In this industry we often refer to the previous season as a benchmark.
Last year was one out of the box for bull farmers.
Strong manufacturing beef demand from China led to a tug of war between it and the United States, enabling export prices to soar.
Bull finishers were in the box seat. Export demand peaked as farmers were offloading bulls in the late-spring processing market. It was a win-win for all parties.
The first six months of 2020 have shown there is no rule book – prepare for and expect anything.
For those who yearn for a little more predictability we usually expect bull slaughter prices to firm through winter, based on historical trends. Lately, the combination of procurement pressure and a hangover of record May export prices is driving the bull job upwards.
The big question is whether this momentum can be sustained. AgriHQ’s June Market Outlook tempered expectations for much pricing upside through to spring because of a combination of factors.
We have yet to see the return of strong, sustained competition from China for manufacturing beef. Covid-19 is miles away from disappearing, protein stocks are high in China and beef production in the US and Brazil is on track to climb as they recover from earlier plant shutdowns.
Processing disruptions that plagued the US in May are firmly in the past with weekly kill rates back above 650,000 head, only 1% below this time last year. However, cattle are coming through at heavier carcase weights, which is more than making up for the small discrepancy.
The number of cattle on US feedlots for longer than 150 days is more than 40% higher than last year, meaning a much higher number of near-finished cattle sitting on feedlots. As a result, increased beef supplies will feature there for some time yet.
Unfortunately, US consumers stepped away from buying beef through the heart of the lockdown, opting for cheaper options instead, causing beef products to back up. Ultimately, that affects interest in New Zealand beef, which then flows back to NZ farmers.

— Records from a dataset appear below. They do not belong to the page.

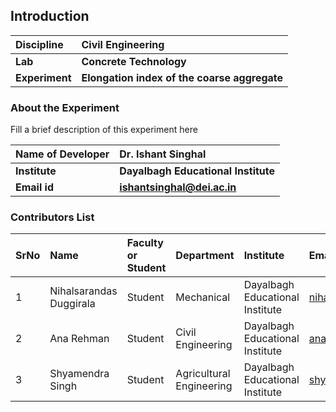 ## Introduction



<b>Discipline | <b> Civil Engineering
:--|:--|
<b> Lab | <b> Concrete Technology
<b> Experiment|     <b> Elongation index of the coarse aggregate

### About the Experiment 

Fill a brief description of this experiment here

<b>Name of Developer | <b> Dr. Ishant Singhal
:--|:--|
<b> Institute | <b>  Dayalbagh Educational Institute
<b> Email id|     <b>  ishantsinghal@dei.ac.in


### Contributors List
SrNo | Name | Faculty or Student | Department| Institute | Email id
:--|:--|:--|:--|:--|:--|
1 | Nihalsarandas Duggirala | Student | Mechanical | Dayalbagh Educational Institute | nihalsarandasd@gmail.com
2 | Ana Rehman | Student | Civil Engineering | Dayalbagh Educational Institute | anarhemanana@gmail.com
3 | Shyamendra Singh | Student | Agricultural Engineering | Dayalbagh Educational Institute | shyamendra.me@gmail.com
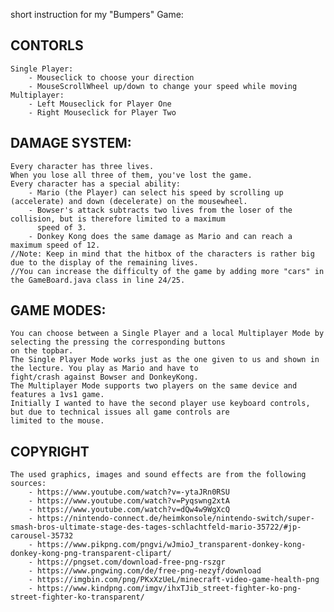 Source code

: short instruction for my "Bumpers" Game:

CONTORLS
-
    Single Player:
        - Mouseclick to choose your direction
        - MouseScrollWheel up/down to change your speed while moving
    Multiplayer:
        - Left Mouseclick for Player One
        - Right Mouseclick for Player Two


DAMAGE SYSTEM:
-
    Every character has three lives. 
    When you lose all three of them, you've lost the game.
    Every character has a special ability:
        - Mario (the Player) can select his speed by scrolling up (accelerate) and down (decelerate) on the mousewheel.
        - Bowser's attack subtracts two lives from the loser of the collision, but is therefore limited to a maximum 
          speed of 3.
        - Donkey Kong does the same damage as Mario and can reach a maximum speed of 12. 
    //Note: Keep in mind that the hitbox of the characters is rather big due to the display of the remaining lives.
    //You can increase the difficulty of the game by adding more "cars" in the GameBoard.java class in line 24/25. 
GAME MODES:
- 
    You can choose between a Single Player and a local Multiplayer Mode by selecting the pressing the corresponding buttons 
    on the topbar.
    The Single Player Mode works just as the one given to us and shown in the lecture. You play as Mario and have to 
    fight/crash against Bowser and DonkeyKong.
    The Multiplayer Mode supports two players on the same device and features a 1vs1 game.
    Initially I wanted to have the second player use keyboard controls, but due to technical issues all game controls are 
    limited to the mouse.
COPYRIGHT
- 
    The used graphics, images and sound effects are from the following sources:
        - https://www.youtube.com/watch?v=-ytaJRn0RSU
        - https://www.youtube.com/watch?v=Pyqswng2xtA
        - https://www.youtube.com/watch?v=dQw4w9WgXcQ
        - https://nintendo-connect.de/heimkonsole/nintendo-switch/super-smash-bros-ultimate-stage-des-tages-schlachtfeld-mario-35722/#jp-carousel-35732
        - https://www.pikpng.com/pngvi/wJmioJ_transparent-donkey-kong-donkey-kong-png-transparent-clipart/
        - https://pngset.com/download-free-png-rszgr
        - https://www.pngwing.com/de/free-png-nezyf/download
        - https://imgbin.com/png/PKxXzUeL/minecraft-video-game-health-png
        - https://www.kindpng.com/imgv/ihxTJib_street-fighter-ko-png-street-fighter-ko-transparent/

While the NZ bull slaughter will drop from here through to spring it’s worth keeping an eye on market conditions.
At the height of US processing disruptions NZ exporters got US$2.66/lb for 95CL bull meat (NZ$9.50/kg). The market has fallen since as US production recovered but remains at a historical high for this time of year. Given the wave of cattle yet to be slaughtered in the US it’s very difficult to see such positive prices hanging around for much longer. We need to keep those facts front and centre as we move toward spring.